The Reserve Bank of India has directed non-banking finance companies that have net owned funds below the minimum stipulated Rs 25 lakh (Rs 2.5 million) to shut shop following the expiry of a deadline on Thursday.
According to industry experts, around 1,000 NBFCs will have to close after this directive.
NBFCs that did not have the minimum net owned funds on January 9, 1997, were allowed to meet the requirement and carry on business for three years or till such time as specified by the RBI.
According to RBI's Report on Trends and Progress of Banking in India as of June 30, 2002, the regulator had received 36,269 applications, of which 14,077 were approved and 19,111 were rejected.
The rest of the applications are pending. Of the total approvals, only 784 companies have been permitted to accept or hold public deposits.
The central bank directive applies to all NBFCs irrespective of whether they have been granted a certificate of registration or whether a decision is pending with the regulator.

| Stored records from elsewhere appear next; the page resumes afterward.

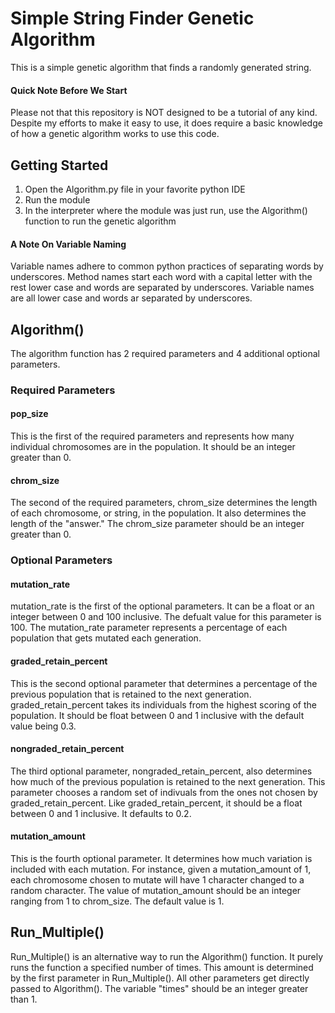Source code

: # Simple String Finder Genetic Algorithm
This is a simple genetic algorithm that finds a randomly generated string.

#### Quick Note Before We Start
Please not that this repository is NOT designed to be a tutorial of any kind. Despite my efforts to make it easy to use, it does require 
a basic knowledge of how a genetic algorithm works to use this code.

## Getting Started
1. Open the Algorithm.py file in your favorite python IDE
2. Run the module
3. In the interpreter where the module was just run, use the Algorithm() function to run the genetic algorithm

#### A Note On Variable Naming
Variable names adhere to common python practices of separating words by underscores. Method names start each word with a capital letter with 
the rest lower case and words are separated by underscores. Variable names are all lower case and words ar separated by underscores.

## Algorithm()
The algorithm function has 2 required parameters and 4 additional optional parameters.
### Required Parameters
  #### pop_size
  This is the first of the required parameters and represents how many individual chromosomes are in the population. It should be an
  integer greater than 0.
  #### chrom_size
  The second of the required parameters, chrom_size determines the length of each chromosome, or string, in the population. It also
  determines the length of the "answer." The chrom_size parameter should be an integer greater than 0.
### Optional Parameters
  #### mutation_rate
  mutation_rate is the first of the optional parameters. It can be a float or an integer between 0 and 100 inclusive. The defualt value for
  this parameter is 100. The mutation_rate parameter represents a percentage of each population that gets mutated each generation.
  #### graded_retain_percent
  This is the second optional parameter that determines a percentage of the previous population that is retained to the next generation. 
  graded_retain_percent takes its individuals from the highest scoring of the population. It should be float between 0 and 1 inclusive with 
  the default value being 0.3. 
  #### nongraded_retain_percent
  The third optional parameter, nongraded_retain_percent, also determines how much of the previous population is retained to the next
  generation. This parameter chooses a random set of indivuals from the ones not chosen by graded_retain_percent. Like
  graded_retain_percent, it should be a float between 0 and 1 inclusive. It defaults to 0.2.
  #### mutation_amount
  This is the fourth optional parameter. It determines how much variation is included with each mutation. For instance, given a
  mutation_amount of 1, each chromosome chosen to mutate will have 1 character changed to a random character. The value of mutation_amount
  should be an integer ranging from 1 to chrom_size. The default value is 1.

## Run_Multiple()
  Run_Multiple() is an alternative way to run the Algorithm() function. It purely runs the function a specified number of times. This amount
  is determined by the first parameter in Run_Multiple(). All other parameters get directly passed to Algorithm(). The variable "times"
  should be an integer greater than 1.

However, this directive does not apply to entities exempted from the provisions of Section 45-IA of the RBI Act, 1934.
An obligation had been imposed on the company to inform the RBI within three months of its fulfilling the net owned funds requirement.
In terms of Section 45-IA(3), the RBI could, however, consider extensions only up to a period not exceeding in aggregate six years from the date of commencement of the RBI (Amendment) Act, 1997.
However, the RBI has clarified that NBFCs that have achieved the minimum Rs 25 lakh (Rs 2.5 million) net owned funds and informed the regulator of this can carry on business until a certificate of registration is issued to them or rejection of application for registration is communicated to them.